Following the signing of the UK–India Free Trade Agreement on 24 July 2025, optimism surrounding expanded bilateral trade between the United Kingdom and India has been tempered by reports of emerging trade barriers affecting parts of the paper and board sector.
The agreement, concluded by the governments of the UK and India, was designed to reduce tariffs, strengthen market access, and stimulate growth, investment, and job creation. India remains one of the world’s fastest-growing major economies and a strategically important market for UK exporters.
However, industry stakeholders have raised concerns that certain regulatory developments may be complicating implementation and increasing compliance costs for overseas suppliers.
Key Policy Developments Affecting Trade
Among the measures drawing attention is the Minimum Import Price (MIP) introduced in August 2025 on Virgin Multi-Layer Paper Board, set at ₹67,220 (£547) per tonne and scheduled to remain in place until 31 March 2026.
Additionally, Bureau of Indian Standards (BIS) certification requirements apply to selected paper grades, including woodfree uncoated writing, printing, and copier papers. Overseas exporters must obtain certification before shipment, adding administrative procedures, time, and costs. There are concerns within the industry that further coated grades could also become subject to similar requirements.
Anti-dumping duties across several product categories and markets are also reported to be influencing trade flows and limiting participation from international mills.
Industry Reactions
Independent Print Industries Association general manager Brendan Perring stated that while the FTA presents long-term opportunities, some implementation measures may be creating unintended trade barriers.
He noted that the Minimum Import Price has disrupted established supply chains and reduced competitiveness for grades not widely manufactured domestically. The association has urged constructive engagement between the UK and Indian authorities to ensure the agreement delivers practical benefits for businesses.
Total Commodities sales director Jay Patel described the MIP as significantly disruptive, citing reduced pricing flexibility and slower trading volumes.
Similarly, PG Paper Company co-CEO Puneet Gupta highlighted short-term challenges around compliance and pricing but reaffirmed the company’s commitment to maintaining two-way trade between the UK and India.
Gupta previously joined UK Prime Minister Keir Starmer on a trade mission to Mumbai in October, alongside senior UK business leaders and institutional representatives.
Industry Associations’ Perspectives
The British Printing Industries Federation stated that it has not received member feedback indicating significant disruption related to the FTA at this stage, emphasizing the importance of frictionless trade with key partners, particularly the European Union.

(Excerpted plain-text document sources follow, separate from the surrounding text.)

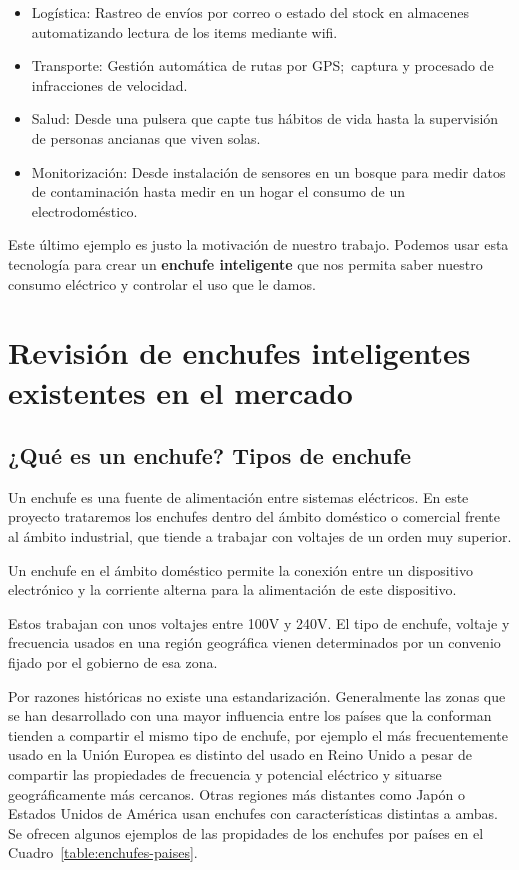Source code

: \documentclass[a4paper,10pt]{article}
\begin{document}
\begin{itemize}
\item
  Logística: Rastreo de envíos por correo o estado del stock en
  almacenes automatizando lectura de los items mediante wifi.
\item
  Transporte: Gestión automática de rutas por GPS;\ captura y procesado
  de infracciones de velocidad.
\item
  Salud: Desde una pulsera que capte tus hábitos de vida hasta
  la supervisión de personas ancianas que viven solas.
\item
  Monitorización: Desde instalación de sensores en un bosque para medir
  datos de contaminación hasta medir en un hogar el consumo de un
  electrodoméstico.
\end{itemize}

Este último ejemplo es justo la motivación de nuestro trabajo. Podemos
usar esta tecnología para crear un \textbf{enchufe inteligente} que
nos permita saber nuestro consumo eléctrico y controlar el uso que le
damos.

\newpage

\section{Revisión de enchufes inteligentes existentes en el
mercado}\label{revision-enchufes}

\subsection{¿Qué es un enchufe? Tipos de
enchufe}\label{tipos-de-enchufe}

Un enchufe es una fuente de alimentación entre sistemas eléctricos. En
este proyecto trataremos los enchufes dentro del ámbito doméstico o
comercial frente al ámbito industrial, que tiende a trabajar con
voltajes de un orden muy superior.

Un enchufe en el ámbito doméstico permite la conexión entre un
dispositivo electrónico y la corriente alterna para la alimentación de
este dispositivo.

Estos trabajan con unos voltajes entre 100V y
240V.\cite{iecIECWorldPlugs} El tipo de enchufe, voltaje y frecuencia
usados en una región geográfica vienen determinados por un convenio
fijado por el gobierno de esa zona.

Por razones históricas\cite{nuevatribunaOrigenFrecuenciasElectricas}
no existe una estandarización. Generalmente las zonas que se han
desarrollado con una mayor influencia entre los países que la
conforman tienden a compartir el mismo tipo de enchufe, por ejemplo el
más frecuentemente usado en la Unión Europea es distinto del usado en
Reino Unido a pesar de compartir las propiedades de frecuencia y
potencial eléctrico y situarse geográficamente más cercanos. Otras
regiones más distantes como Japón o Estados Unidos de América usan
enchufes con características distintas a ambas. Se ofrecen algunos
ejemplos de las propidades de los enchufes por países en el
Cuadro~\ref{table:enchufes-paises}.
\end{document}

Meanwhile, the Confederation of Paper Industries cautioned that free trade agreements must deliver measurable benefits for UK industry and be evaluated carefully to ensure economic balance and competitiveness.
Broader Economic Context
India is considered a structurally important market for the global paper and board industry due to strong demand fundamentals and long-term growth prospects. However, evolving trade regulations may influence supply reliability, pricing dynamics, and investment planning.
Industry observers suggest that ongoing dialogue between governments, manufacturers, and trade bodies will be critical to:
- Ensuring consistent regulatory alignment
- Maintaining supply chain stability
- Supporting sustainable two-way trade
- Preserving competitiveness for UK exporters
Outlook
While the UK–India Free Trade Agreement remains a landmark trade milestone, stakeholders continue to monitor how implementation measures evolve in practice. The coming months will likely determine whether adjustments or clarifications are introduced to address concerns and optimize the agreement’s long-term economic impact.